* _Work instructions_
Copy the lines of the data below exactly, starting at the first and stopping after the line that contains "4. [[001-04-open-assurance|Open Assurance: sharing"; include no pictures.

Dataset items
━━━━━━━━━━━━━━━━━━━━
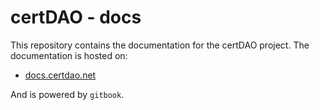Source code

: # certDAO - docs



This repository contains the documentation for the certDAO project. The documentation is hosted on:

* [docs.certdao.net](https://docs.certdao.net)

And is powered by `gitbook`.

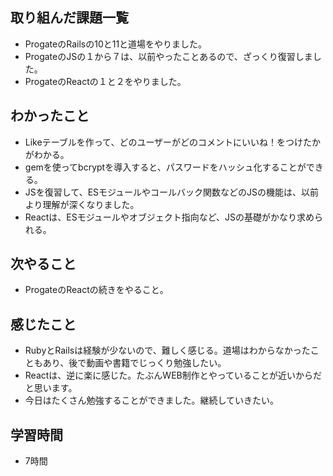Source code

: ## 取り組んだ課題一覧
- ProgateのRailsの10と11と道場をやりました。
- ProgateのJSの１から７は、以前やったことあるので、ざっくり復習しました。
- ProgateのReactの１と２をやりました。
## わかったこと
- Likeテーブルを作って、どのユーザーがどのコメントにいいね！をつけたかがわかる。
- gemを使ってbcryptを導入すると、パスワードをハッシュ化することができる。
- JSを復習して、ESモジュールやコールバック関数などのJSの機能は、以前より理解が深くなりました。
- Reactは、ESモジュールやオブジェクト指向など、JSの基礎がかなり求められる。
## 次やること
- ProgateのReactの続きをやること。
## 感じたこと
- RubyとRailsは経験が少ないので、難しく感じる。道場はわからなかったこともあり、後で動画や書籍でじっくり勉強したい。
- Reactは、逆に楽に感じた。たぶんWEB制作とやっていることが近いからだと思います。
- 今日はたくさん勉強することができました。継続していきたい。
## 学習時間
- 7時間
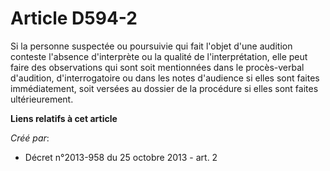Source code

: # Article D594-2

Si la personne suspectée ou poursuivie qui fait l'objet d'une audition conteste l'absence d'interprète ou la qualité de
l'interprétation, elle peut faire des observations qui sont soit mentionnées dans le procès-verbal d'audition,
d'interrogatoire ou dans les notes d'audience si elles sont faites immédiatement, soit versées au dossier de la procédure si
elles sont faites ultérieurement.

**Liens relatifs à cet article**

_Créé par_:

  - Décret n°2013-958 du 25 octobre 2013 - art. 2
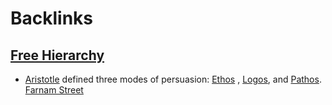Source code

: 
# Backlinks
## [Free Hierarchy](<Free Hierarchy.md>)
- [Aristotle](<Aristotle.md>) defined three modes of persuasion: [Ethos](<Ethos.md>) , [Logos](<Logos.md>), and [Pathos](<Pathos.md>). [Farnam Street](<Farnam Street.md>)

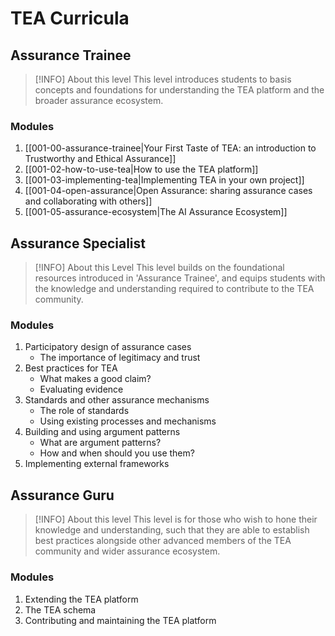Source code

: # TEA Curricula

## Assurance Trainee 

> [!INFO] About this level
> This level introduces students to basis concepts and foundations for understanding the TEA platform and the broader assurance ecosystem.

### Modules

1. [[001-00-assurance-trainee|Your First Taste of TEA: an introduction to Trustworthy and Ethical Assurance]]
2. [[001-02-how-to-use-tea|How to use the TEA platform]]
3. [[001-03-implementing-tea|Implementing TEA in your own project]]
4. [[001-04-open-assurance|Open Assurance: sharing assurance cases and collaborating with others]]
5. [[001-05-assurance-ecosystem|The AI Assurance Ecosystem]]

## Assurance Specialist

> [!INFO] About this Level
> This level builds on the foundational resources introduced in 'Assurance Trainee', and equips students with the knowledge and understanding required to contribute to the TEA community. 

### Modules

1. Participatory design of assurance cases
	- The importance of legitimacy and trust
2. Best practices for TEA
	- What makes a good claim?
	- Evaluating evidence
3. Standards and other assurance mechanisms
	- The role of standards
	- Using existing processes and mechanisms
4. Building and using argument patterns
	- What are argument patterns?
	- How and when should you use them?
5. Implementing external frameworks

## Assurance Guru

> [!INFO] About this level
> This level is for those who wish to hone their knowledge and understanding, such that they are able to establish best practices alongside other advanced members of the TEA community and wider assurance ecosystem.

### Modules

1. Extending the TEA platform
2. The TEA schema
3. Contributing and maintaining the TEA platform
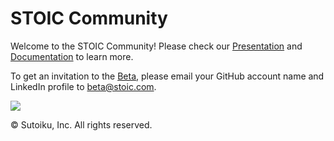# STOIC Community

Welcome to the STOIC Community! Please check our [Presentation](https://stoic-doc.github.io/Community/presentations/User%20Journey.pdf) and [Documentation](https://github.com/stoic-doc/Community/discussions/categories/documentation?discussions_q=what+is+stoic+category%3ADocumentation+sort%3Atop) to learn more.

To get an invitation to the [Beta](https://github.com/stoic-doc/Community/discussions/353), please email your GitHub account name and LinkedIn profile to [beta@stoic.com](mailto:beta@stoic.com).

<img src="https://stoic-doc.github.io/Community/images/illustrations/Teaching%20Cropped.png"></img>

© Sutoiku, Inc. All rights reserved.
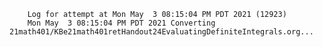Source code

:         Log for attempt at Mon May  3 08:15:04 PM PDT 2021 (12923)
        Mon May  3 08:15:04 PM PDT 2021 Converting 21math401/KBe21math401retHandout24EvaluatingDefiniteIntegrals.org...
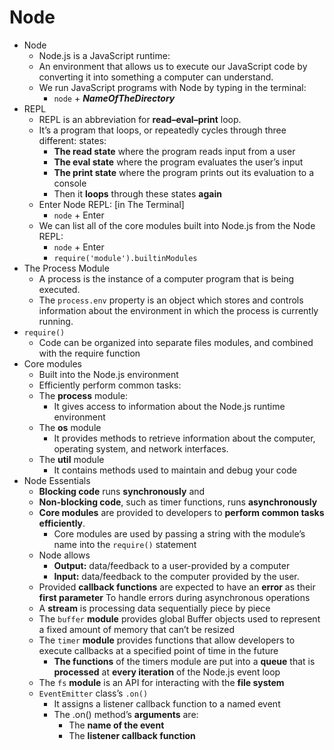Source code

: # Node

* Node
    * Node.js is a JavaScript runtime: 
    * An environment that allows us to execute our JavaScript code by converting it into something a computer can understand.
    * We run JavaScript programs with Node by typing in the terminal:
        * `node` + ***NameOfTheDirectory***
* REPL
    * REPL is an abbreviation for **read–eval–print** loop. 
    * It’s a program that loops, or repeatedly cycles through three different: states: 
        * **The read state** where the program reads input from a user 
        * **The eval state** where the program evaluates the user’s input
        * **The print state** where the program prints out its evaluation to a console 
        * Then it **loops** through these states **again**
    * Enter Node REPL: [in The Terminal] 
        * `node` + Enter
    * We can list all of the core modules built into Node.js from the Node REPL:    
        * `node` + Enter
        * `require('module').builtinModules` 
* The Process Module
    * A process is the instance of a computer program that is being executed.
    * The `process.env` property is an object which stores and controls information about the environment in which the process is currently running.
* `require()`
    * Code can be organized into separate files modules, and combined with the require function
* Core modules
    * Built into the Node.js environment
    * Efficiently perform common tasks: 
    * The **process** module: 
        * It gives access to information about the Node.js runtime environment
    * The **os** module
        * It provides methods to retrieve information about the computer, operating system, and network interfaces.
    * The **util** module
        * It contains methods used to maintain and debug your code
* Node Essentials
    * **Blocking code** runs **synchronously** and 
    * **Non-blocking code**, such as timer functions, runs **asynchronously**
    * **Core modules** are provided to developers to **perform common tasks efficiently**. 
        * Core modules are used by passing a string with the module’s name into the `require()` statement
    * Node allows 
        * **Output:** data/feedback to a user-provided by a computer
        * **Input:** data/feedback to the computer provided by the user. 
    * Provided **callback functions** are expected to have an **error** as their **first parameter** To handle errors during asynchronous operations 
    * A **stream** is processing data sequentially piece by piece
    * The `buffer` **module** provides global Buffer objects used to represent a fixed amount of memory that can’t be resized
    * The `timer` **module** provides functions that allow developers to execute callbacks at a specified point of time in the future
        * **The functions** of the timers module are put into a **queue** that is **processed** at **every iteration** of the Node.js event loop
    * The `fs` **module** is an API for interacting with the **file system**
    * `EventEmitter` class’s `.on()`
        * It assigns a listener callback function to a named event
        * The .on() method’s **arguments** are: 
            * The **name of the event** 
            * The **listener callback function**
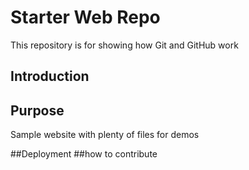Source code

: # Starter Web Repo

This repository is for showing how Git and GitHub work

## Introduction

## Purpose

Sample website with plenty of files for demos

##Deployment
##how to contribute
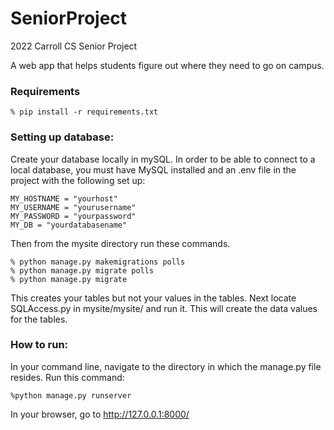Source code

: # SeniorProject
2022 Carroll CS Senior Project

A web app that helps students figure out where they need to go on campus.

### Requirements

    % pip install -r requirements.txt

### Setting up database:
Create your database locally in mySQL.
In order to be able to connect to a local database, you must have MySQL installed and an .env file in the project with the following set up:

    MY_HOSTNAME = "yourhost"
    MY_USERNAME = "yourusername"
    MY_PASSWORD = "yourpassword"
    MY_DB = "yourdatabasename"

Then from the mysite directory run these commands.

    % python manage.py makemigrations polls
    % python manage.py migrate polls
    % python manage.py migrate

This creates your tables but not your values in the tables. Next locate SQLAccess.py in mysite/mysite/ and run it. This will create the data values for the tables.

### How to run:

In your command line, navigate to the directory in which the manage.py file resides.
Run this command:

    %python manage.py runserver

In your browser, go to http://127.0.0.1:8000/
━━━━━━━━━━━━━━━━━━━━
* _Result for this exercise_
Source code

: # certDAO - docs



This repository contains the documentation for the certDAO project. The documentation is hosted on:

* [docs.certdao.net](https://docs.certdao.net)

And is powered by `gitbook`.

Source code

: ## 取り組んだ課題一覧
- ProgateのRailsの10と11と道場をやりました。
- ProgateのJSの１から７は、以前やったことあるので、ざっくり復習しました。
- ProgateのReactの１と２をやりました。
## わかったこと
- Likeテーブルを作って、どのユーザーがどのコメントにいいね！をつけたかがわかる。
- gemを使ってbcryptを導入すると、パスワードをハッシュ化することができる。
- JSを復習して、ESモジュールやコールバック関数などのJSの機能は、以前より理解が深くなりました。
- Reactは、ESモジュールやオブジェクト指向など、JSの基礎がかなり求められる。
## 次やること
- ProgateのReactの続きをやること。
## 感じたこと
- RubyとRailsは経験が少ないので、難しく感じる。道場はわからなかったこともあり、後で動画や書籍でじっくり勉強したい。
- Reactは、逆に楽に感じた。たぶんWEB制作とやっていることが近いからだと思います。
- 今日はたくさん勉強することができました。継続していきたい。
## 学習時間
- 7時間
Source code

: # Article D594-2

Si la personne suspectée ou poursuivie qui fait l'objet d'une audition conteste l'absence d'interprète ou la qualité de
l'interprétation, elle peut faire des observations qui sont soit mentionnées dans le procès-verbal d'audition,
d'interrogatoire ou dans les notes d'audience si elles sont faites immédiatement, soit versées au dossier de la procédure si
elles sont faites ultérieurement.

**Liens relatifs à cet article**

_Créé par_:

  - Décret n°2013-958 du 25 octobre 2013 - art. 2
Source code

: 
# Backlinks
## [Free Hierarchy](<Free Hierarchy.md>)
- [Aristotle](<Aristotle.md>) defined three modes of persuasion: [Ethos](<Ethos.md>) , [Logos](<Logos.md>), and [Pathos](<Pathos.md>). [Farnam Street](<Farnam Street.md>)

Source code

: # TEA Curricula

## Assurance Trainee 

> [!INFO] About this level
> This level introduces students to basis concepts and foundations for understanding the TEA platform and the broader assurance ecosystem.

### Modules

1. [[001-00-assurance-trainee|Your First Taste of TEA: an introduction to Trustworthy and Ethical Assurance]]
2. [[001-02-how-to-use-tea|How to use the TEA platform]]
3. [[001-03-implementing-tea|Implementing TEA in your own project]]
4. [[001-04-open-assurance|Open Assurance: sharing assurance cases and collaborating with others]]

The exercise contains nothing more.